Sunday we took some time to face the question of mourning head on. Our youth director, Maggie Rainwater, shared with us a series of slides describing the rituals surrounding death from across the globe. There was one consistent theme we heard from culture to culture, and that is each culture acknowledges the pain surrounding the death of a loved one and allows an amount of time wherein it is encouraged and even expected for family and friends to grieve and mourn publicly. Of course the time is different from culture to culture — with some traditions lasting a week, and some lasting several years!

But it occurred to me that even within a loving Christian community such as CEH, we are in a quite a rush to sweep our grief under the carpet. Let’s plan the service, settle the estate, and move on. But that’s not a healthy way to deal with death. Sure there are many details and “business” matters to deal with after a death, but our scriptures reinforce the need to mourn by taking time: time to heal; time to weep; time to mourn. If we don’t stop long enough to feel the immense pain of losing a loved one rather than putting on a brave face and plowing straight ahead, we will not receive the precious comfort promised by Jesus in the beatitudes. Perhaps part of the reason that we rush to celebrate and acknowledge the glory of the Resurrection in a “Death, where is thy sting?” kind of way. But Jesus reminds us of what our Hebrew scriptures have been saying for generations: it is okay to lament and mourn and cry and recognize the huge hole left in our hearts when a loved one dies. And when we let go of hubris and show our hurt to the world, we will be comforted.

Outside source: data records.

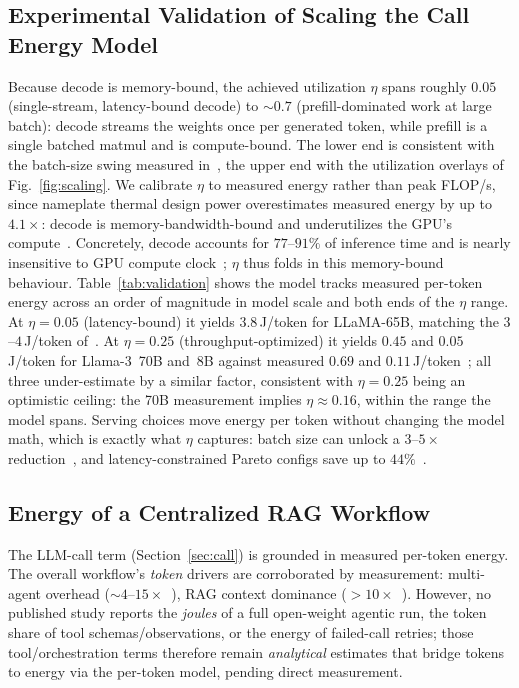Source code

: \documentclass[journal]{IEEEtran}
\newif\ifshowchanges \showchangestrue
\newcommand{\NEW}{\ifshowchanges\color{blue}\fi}
\newcommand{\OLD}{\ifshowchanges\color{black}\fi}
\begin{document}
\subsection{Experimental Validation of Scaling the Call Energy Model} Because decode is memory-bound, the achieved utilization
$\eta$ spans roughly $0.05$ (single-stream, latency-bound \NEW{}decode\OLD{}) to \NEW{}$\sim\!0.7$
(prefill-dominated work at large batch): decode streams the weights once per generated token, while
prefill is a single batched matmul and is compute-bound\OLD{}. The lower end is
consistent with the batch-size swing measured in~\cite{mlenergy2025}\NEW{}, the upper end with the
utilization overlays of Fig.~\ref{fig:scaling}\OLD{}.
We calibrate $\eta$ to measured energy rather than peak FLOP/s, since nameplate thermal design power  overestimates
measured energy by up to $4.1\times$: decode is memory-bandwidth-bound and underutilizes the GPU's
compute~\cite{mlenergy2025,decode_membound2025}. Concretely, decode accounts for $77$--$91\%$ of
inference time and is nearly insensitive to GPU compute clock~\cite{decode_membound2025}; $\eta$ thus
folds in this memory-bound behaviour. Table~\ref{tab:validation} shows the model tracks measured per-token energy across an
order of magnitude in model scale and both ends of the $\eta$ range. At $\eta=0.05$
(latency-bound) it yields $3.8$\,J/token for LLaMA-65B, matching the $3$--$4$\,J/token
of~\cite{samsi2023words}. At $\eta=0.25$ (throughput-optimized) it yields $0.45$ and
$0.05$\,J/token for Llama-3~70B and~8B against measured $0.69$ and
$0.11$\,J/token~\cite{tokenpowerbench2026}; \NEW{}all three under-estimate by a similar factor\OLD{},
consistent with $\eta=0.25$ being an optimistic ceiling: the 70B measurement implies
$\eta\approx0.16$, within the range the model spans.  Serving choices move energy per
token without changing the model math, which is exactly what $\eta$ captures: batch
size can unlock a $3$--$5\times$ reduction~\cite{mlenergy_v3}, and latency-constrained
Pareto configs save up to $44\%$~\cite{mlenergy2025}.



\subsection{Energy of a Centralized RAG Workflow}
The LLM-call term (Section~\ref{sec:call}) is grounded in measured per-token
energy. The overall workflow's \emph{token} drivers are corroborated by measurement: multi-agent
overhead ($\sim\!4$--$15\times$~\cite{anthropic_multiagent}), RAG context dominance
($>\!10\times$~\cite{ragcache2024}). However, no published study reports the \emph{joules} of a full
open-weight agentic run, the token share of tool schemas/observations, or the energy of failed-call
retries; those tool/orchestration terms therefore remain \emph{analytical} estimates that bridge
tokens to energy via the per-token model, pending direct measurement.
\end{document}
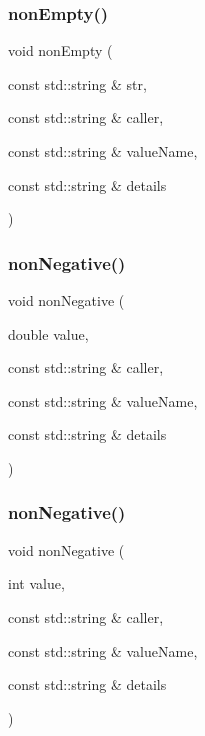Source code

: \subsubsection{\texorpdfstring{non\+Empty()}{nonEmpty()}}
{\footnotesize\ttfamily void non\+Empty (\begin{DoxyParamCaption}\item[{const std\+::string \&}]{str,  }\item[{const std\+::string \&}]{caller,  }\item[{const std\+::string \&}]{value\+Name,  }\item[{const std\+::string \&}]{details }\end{DoxyParamCaption})}

\mbox{\label{namespacerequire_a1ea7fb60c9f1e4facc46b4fba5e0a924}} 
\subsubsection{\texorpdfstring{non\+Negative()}{nonNegative()}\hspace{0.1cm}{\footnotesize\ttfamily [1/3]}}
{\footnotesize\ttfamily void non\+Negative (\begin{DoxyParamCaption}\item[{double}]{value,  }\item[{const std\+::string \&}]{caller,  }\item[{const std\+::string \&}]{value\+Name,  }\item[{const std\+::string \&}]{details }\end{DoxyParamCaption})}

\mbox{\label{namespacerequire_a40cad20a5826d829aaf4083c27175b05}} 
\subsubsection{\texorpdfstring{non\+Negative()}{nonNegative()}\hspace{0.1cm}{\footnotesize\ttfamily [2/3]}}
{\footnotesize\ttfamily void non\+Negative (\begin{DoxyParamCaption}\item[{int}]{value,  }\item[{const std\+::string \&}]{caller,  }\item[{const std\+::string \&}]{value\+Name,  }\item[{const std\+::string \&}]{details }\end{DoxyParamCaption})}

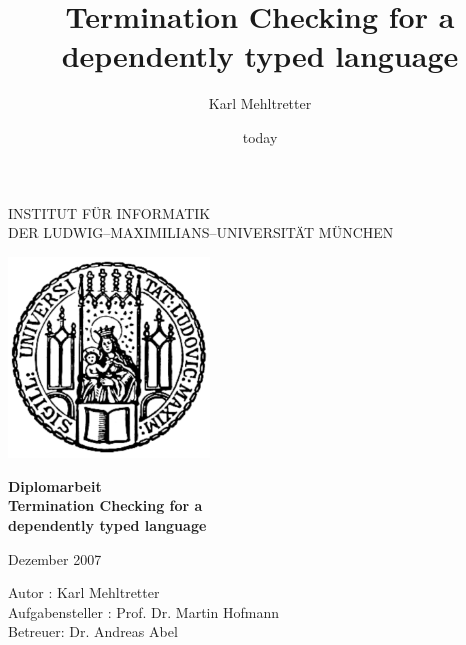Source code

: \documentclass[a4paper,11pt]{report}
\begin{document}
\begin{titlepage}
\begin{center}


\vspace*{-2cm}

{\Huge INSTITUT F\"UR INFORMATIK\\[1mm]} %
DER LUDWIG--MAXIMILIANS--UNIVERSIT\"AT M\"UNCHEN\\

\vspace*{1cm}

\includegraphics[width=0.4\textwidth]{siegel.pdf}

\vspace*{2cm}

{\Large \textbf{Diplomarbeit}}\\

\vspace{2.0cm}
{\Huge \textbf{Termination Checking for a}}\\
\vspace*{3mm}
{\Huge \textbf{dependently typed language}}\\

\vspace{2cm}

\large{Dezember 2007}

\vspace{1.5cm}

  \begin{Large}
      Autor : Karl Mehltretter\\
      Aufgabensteller : Prof. Dr. Martin Hofmann\\
      Betreuer: Dr. Andreas Abel
  \end{Large}

\end{center}
\end{titlepage} 



\title{Termination Checking for a dependently typed language}
\author{Karl Mehltretter}
\date{today}
\end{document}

Comfort truly flows from a Christian community that is paying attention to the Kingdom view. Remember that Jesus calls us to “Hunger” for righteousness and justice, and that our hunger should be not only for our own reconciliation to God and our own wholeness, but our hunger should be deep as we pay attention to the needs of our brothers and sisters. Part of being attuned to one another’s needs is a willingness to be vulnerable with each other. I get it — grief is difficult.  Without our promise of eternal life and the hope of the resurrection, I would personally sink into an existential despair so deep I couldn’t even see my way out. Grief can be ugly, with lots of sobbing and tears and too many kleenexes. But as we open ourselves to the pain, we do discover something incredible: comfort.

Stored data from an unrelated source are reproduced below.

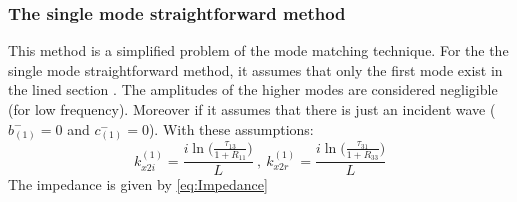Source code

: \subsubsection{The single mode straightforward method}
This method is a simplified problem of the mode matching technique.
For the the single mode straightforward method, it assumes that only the first mode exist in the lined section \cite{Zhou_thesis}. The amplitudes of the higher modes are considered negligible (for low frequency). Moreover if it assumes that there is just an incident wave ($b_{(1)}^-=0$ and $c_{(1)}^-=0$). With these assumptions:
\begin{equation}
    k_{x2i}^{(1)}=\frac{i\ln\Big(\frac{\tau_{13}}{1+R_{11}}\Big)}{L}\ , \ k_{x2r}^{(1)}=\frac{i\ln\Big(\frac{\tau_{31}}{1+R_{33}}\Big)}{L}
\end{equation}
The impedance is given by \ref{eq:Impedance}
\clearpage
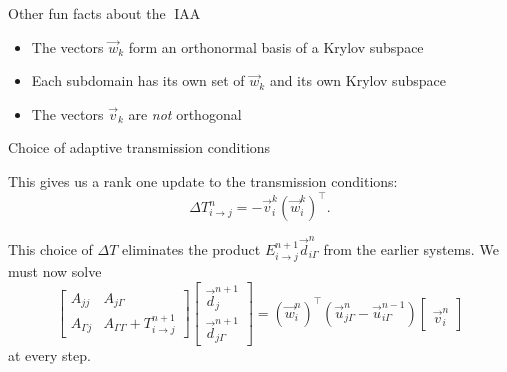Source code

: \documentclass{beamer}
\DeclareMathOperator{\iaa}{IAA} %
\begin{document}
\begin{frame}{Other fun facts about the $\iaa$}

\begin{itemize}
\item The vectors $\vec{w}_k$ form an orthonormal basis of a Krylov subspace %
\item Each subdomain has its own set of $\vec{w}_k$ and its own Krylov subspace
\item The vectors $\vec{v}_k$ are \textit{not} orthogonal
\end{itemize}
\end{frame}

\begin{frame}{Choice of adaptive transmission conditions}

This gives us a rank one update to the transmission conditions:
\begin{equation*}
	\Delta T_{i \to j}^n = - \vec{v}_i^k \left ( \vec{w}_i^k \right )^\top.
\end{equation*}

This choice of $\Delta T$ eliminates the product $E_{i \to j}^{n+1} \vec{d}_{i \Gamma}^n$ from the earlier systems.
We must now solve
\begin{equation*}
	\begin{bmatrix} A_{jj} & A_{j \Gamma} \\ A_{\Gamma j} & A_{\Gamma \Gamma} + T_{i \to j}^{n+1} \end{bmatrix}
	\begin{bmatrix} \vec{d}_j^{n+1} \\ \vec{d}_{j \Gamma}^{n+1} \end{bmatrix}
	= (\vec{w}_i^n)^\top \left ( \vec{u}_{j \Gamma}^n - \vec{u}_{i \Gamma}^{n-1} \right )\begin{bmatrix} ~ \\ \vec{v}_i^n \end{bmatrix}
\end{equation*}
at every step.
\end{frame}
\end{document}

As we move into Lent, I want to invite all of you to take this new mindset — our hopes of living in the Kingdom of God instead of the oppressive Kingdom of the World that we are completely immersed in. To do this, you’ll need to challenge yourself to grow deeper in your faith; to reinforce your relationship with God and to our beloved community. The “Lenten Cup Challenge” is your opportunity to covenant to spend 20 minutes — unplugged from the world and plugged into God — every day. 20 minutes of mindful study and prayer, resting in the presence of God. Pick up your cup on the table outside of the Fellowship Hall and sign up. The cup has a “Practicing Lent” guide with a reading for each Sunday in Lent, as well as a burlap or “sack cloth” scrap for you to touch and hold while you’re praying. At the end of Lent, we’ll collect the scraps and they will be turned into a collage to remind us of our time together in lament, mourning, prayer, and mindfulness.

Choose your own daily devotional or opt for “The Cup of Our Life” by Joyce Rupp, a daily devotional that will teach you new daily spiritual disciplines and help you examine your own “Cup” and what you have in it. There is a public copy of “The Cup of Our Life” in the fireside area next to the office, that you are welcome to use while at church.

I’m excited to see the way we grow as a community who commits to daily study and prayer. I know God will bring us great encouragement and draw us closer into relationship, so that as Easter approaches and we celebrate the glory of the resurrection, we can take our Deep Faith and take it WIDE to spread it around!

In Hope,

Rev. P

1 Comment

  1. Cathy Lile on February 13, 2018 at 4:12 pm

    Praise God for the promise of eternal life ! Life would be pretty bleak without it.